Layer 1 answers "what's exposed?" and "what can assume what?" for the cloud graph.

Layer 2 answers the question teams actually live in: Where is this code running, what version is live, and what can it reach?

How I built this

I created two lightweight services to keep the graph fresh:
  • A CI/CD integration that runs on every build — captures commit → image digest → registry links as artifacts flow through the pipeline
  • A cronjob that periodically syncs live cluster state — workloads, pods, services, RBAC bindings, and network policies
Together they keep the "code → runtime" path current without manual effort.

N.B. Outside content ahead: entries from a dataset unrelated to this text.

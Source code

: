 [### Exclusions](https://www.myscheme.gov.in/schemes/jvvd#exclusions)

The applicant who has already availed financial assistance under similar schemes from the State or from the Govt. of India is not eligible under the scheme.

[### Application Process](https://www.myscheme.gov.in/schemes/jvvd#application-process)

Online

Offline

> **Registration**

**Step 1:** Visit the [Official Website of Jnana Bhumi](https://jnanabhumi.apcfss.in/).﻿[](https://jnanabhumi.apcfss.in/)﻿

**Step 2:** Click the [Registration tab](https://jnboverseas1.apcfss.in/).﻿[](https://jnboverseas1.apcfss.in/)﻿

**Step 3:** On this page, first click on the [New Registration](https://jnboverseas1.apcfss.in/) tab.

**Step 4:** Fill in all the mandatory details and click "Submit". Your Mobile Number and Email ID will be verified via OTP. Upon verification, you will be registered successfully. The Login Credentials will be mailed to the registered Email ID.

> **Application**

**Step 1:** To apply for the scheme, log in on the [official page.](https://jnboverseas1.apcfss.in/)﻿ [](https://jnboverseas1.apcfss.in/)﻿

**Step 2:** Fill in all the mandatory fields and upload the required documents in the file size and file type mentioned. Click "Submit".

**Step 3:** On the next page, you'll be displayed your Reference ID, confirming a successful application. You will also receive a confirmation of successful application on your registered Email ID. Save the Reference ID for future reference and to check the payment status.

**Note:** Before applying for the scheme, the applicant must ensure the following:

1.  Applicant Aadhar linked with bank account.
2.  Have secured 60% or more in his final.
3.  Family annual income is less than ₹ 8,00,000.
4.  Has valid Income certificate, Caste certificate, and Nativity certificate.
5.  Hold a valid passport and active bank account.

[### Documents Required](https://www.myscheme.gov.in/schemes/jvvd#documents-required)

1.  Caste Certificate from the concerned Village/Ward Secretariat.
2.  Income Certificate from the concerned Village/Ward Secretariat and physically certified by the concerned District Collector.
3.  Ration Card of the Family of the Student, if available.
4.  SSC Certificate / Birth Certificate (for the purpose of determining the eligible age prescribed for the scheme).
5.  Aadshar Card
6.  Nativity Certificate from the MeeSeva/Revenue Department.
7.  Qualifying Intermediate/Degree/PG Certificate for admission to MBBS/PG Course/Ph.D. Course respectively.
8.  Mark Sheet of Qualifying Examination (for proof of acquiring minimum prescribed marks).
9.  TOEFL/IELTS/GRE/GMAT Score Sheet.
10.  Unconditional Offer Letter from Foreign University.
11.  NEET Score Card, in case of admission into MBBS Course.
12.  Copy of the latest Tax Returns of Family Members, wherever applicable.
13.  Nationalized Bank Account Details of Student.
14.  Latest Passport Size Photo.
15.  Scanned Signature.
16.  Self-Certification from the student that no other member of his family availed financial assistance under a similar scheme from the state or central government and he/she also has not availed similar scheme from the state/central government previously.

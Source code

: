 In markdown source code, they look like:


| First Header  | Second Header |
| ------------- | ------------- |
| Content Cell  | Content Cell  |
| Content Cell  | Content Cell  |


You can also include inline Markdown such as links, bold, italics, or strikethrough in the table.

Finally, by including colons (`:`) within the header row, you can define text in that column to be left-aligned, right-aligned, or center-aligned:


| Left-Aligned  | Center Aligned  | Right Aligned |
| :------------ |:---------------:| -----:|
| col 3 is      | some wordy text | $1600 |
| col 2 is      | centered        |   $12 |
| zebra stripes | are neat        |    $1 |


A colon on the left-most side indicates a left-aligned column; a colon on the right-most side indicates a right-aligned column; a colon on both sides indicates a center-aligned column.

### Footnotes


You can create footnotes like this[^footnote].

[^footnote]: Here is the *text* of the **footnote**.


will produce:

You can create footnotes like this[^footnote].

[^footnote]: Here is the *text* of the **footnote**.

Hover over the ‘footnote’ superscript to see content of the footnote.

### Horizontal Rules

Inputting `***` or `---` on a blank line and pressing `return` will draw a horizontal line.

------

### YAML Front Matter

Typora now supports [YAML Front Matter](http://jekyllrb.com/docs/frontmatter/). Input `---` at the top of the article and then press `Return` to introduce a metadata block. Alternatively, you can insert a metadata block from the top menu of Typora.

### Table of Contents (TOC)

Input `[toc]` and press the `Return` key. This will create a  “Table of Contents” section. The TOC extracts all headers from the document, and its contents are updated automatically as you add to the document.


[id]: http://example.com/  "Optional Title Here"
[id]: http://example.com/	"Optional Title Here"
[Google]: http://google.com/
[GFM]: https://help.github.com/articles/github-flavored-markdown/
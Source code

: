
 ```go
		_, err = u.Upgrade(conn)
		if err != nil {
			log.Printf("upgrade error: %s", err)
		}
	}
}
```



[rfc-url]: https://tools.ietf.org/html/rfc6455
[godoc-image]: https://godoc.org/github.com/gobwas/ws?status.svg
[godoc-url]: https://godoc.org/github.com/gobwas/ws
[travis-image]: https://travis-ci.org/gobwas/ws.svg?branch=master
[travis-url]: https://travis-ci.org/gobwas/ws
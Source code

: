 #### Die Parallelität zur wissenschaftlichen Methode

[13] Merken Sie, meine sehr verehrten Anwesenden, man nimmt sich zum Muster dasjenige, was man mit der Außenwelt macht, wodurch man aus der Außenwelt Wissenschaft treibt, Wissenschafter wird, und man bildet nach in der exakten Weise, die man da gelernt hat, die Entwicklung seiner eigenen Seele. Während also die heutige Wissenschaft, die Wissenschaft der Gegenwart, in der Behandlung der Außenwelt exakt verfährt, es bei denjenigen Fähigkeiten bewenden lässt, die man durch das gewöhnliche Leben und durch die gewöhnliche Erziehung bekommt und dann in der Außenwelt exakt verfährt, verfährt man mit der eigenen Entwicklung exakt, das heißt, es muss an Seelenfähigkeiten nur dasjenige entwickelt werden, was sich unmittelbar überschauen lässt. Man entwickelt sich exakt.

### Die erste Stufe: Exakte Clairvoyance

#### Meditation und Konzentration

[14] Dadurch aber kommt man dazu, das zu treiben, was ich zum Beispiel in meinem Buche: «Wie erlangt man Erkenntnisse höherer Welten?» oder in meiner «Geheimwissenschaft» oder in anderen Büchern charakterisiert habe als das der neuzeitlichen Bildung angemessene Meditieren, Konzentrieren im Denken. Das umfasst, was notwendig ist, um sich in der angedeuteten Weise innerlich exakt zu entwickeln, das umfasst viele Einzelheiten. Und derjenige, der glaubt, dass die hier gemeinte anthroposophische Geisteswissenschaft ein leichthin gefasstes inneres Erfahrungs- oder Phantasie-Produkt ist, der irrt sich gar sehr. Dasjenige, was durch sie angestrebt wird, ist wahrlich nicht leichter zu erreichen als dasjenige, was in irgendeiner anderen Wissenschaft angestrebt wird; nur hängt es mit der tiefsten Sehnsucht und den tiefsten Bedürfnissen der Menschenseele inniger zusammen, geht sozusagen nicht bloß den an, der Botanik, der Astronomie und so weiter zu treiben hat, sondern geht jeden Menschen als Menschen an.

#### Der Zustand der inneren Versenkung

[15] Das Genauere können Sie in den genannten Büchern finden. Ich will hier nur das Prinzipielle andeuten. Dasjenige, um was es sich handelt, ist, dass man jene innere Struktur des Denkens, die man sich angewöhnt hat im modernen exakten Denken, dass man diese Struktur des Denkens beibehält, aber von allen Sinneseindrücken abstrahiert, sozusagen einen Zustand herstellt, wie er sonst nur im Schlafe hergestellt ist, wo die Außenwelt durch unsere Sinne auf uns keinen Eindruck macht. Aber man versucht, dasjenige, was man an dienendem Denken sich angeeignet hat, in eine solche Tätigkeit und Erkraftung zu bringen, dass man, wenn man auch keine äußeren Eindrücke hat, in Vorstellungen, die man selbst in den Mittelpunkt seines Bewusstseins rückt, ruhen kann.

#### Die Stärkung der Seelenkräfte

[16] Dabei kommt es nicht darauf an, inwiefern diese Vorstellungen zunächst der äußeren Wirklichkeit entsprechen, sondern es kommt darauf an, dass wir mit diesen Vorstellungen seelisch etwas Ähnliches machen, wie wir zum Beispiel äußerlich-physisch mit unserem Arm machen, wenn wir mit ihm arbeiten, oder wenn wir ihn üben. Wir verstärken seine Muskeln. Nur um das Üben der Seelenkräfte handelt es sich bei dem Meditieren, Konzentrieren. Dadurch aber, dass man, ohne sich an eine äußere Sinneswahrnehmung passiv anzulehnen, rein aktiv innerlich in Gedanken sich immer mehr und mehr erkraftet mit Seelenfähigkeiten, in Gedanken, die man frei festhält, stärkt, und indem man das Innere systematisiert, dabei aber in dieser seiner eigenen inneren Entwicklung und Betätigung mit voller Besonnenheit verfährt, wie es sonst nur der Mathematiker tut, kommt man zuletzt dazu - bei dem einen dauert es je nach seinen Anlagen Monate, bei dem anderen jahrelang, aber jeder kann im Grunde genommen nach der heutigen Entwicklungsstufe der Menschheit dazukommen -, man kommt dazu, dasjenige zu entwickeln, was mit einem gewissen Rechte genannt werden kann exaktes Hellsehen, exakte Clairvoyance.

What to ingest (minimal set with maximum payoff):

  • Workloads: Deployments/StatefulSets/DaemonSets/CronJobs, pod templates, labels/annotations
  • Placement: Pods → Nodes → Cluster (and Node → cloud instance if you want)
  • Exposure: Services, Ingress/Gateway, LoadBalancers, ports, hostnames
  • Identity: ServiceAccounts + RBAC bindings (+ cloud identity links like IRSA/workload identity)
  • Network intent: NetworkPolicies (or "none exist")
  • Supply chain: image digests, provenance (CI run → commit), SBOM/CVE summaries
  • Ownership: owner, service, tier, oncall (whatever you can standardize)

The "code → runtime" graph (conceptually):

Code to Runtime Graph
// Source code to container image
(Repo)-[:AT_COMMIT]->(Commit)-[:BUILT_IN]->(CIRun)
(CIRun)-[:PRODUCED]->(ImageDigest)

// Image to running workload
(ImageDigest)-[:DEPLOYED_AS]->(Deployment)
(Deployment)-[:CREATES]->(Pod)-[:SCHEDULED_ON]->(Node)-[:BACKED_BY]->(EC2Instance)

// Traffic routing
(Ingress)-[:ROUTES_TO]->(Service)-[:SELECTS]->(Pod)

// Identity and permissions
(Pod)-[:RUNS_AS]->(ServiceAccount)-[:RBAC_ALLOWED]->(K8sPermission)

MCP tools that become possible in Layer 2:

Layer 2 MCP Tools
// commit → image digest → workloads → namespaces → clusters
where_is_this_code_running(repo: string, ref: string)

// "prod is running image sha256:… built from commit …"
what_version_is_live(service: string, env: string)

// Ingress/Gateway/LB inventory + what they route to
public_entrypoints(env?: string)

// routing chain + evidence
explain_service_exposure(service: string)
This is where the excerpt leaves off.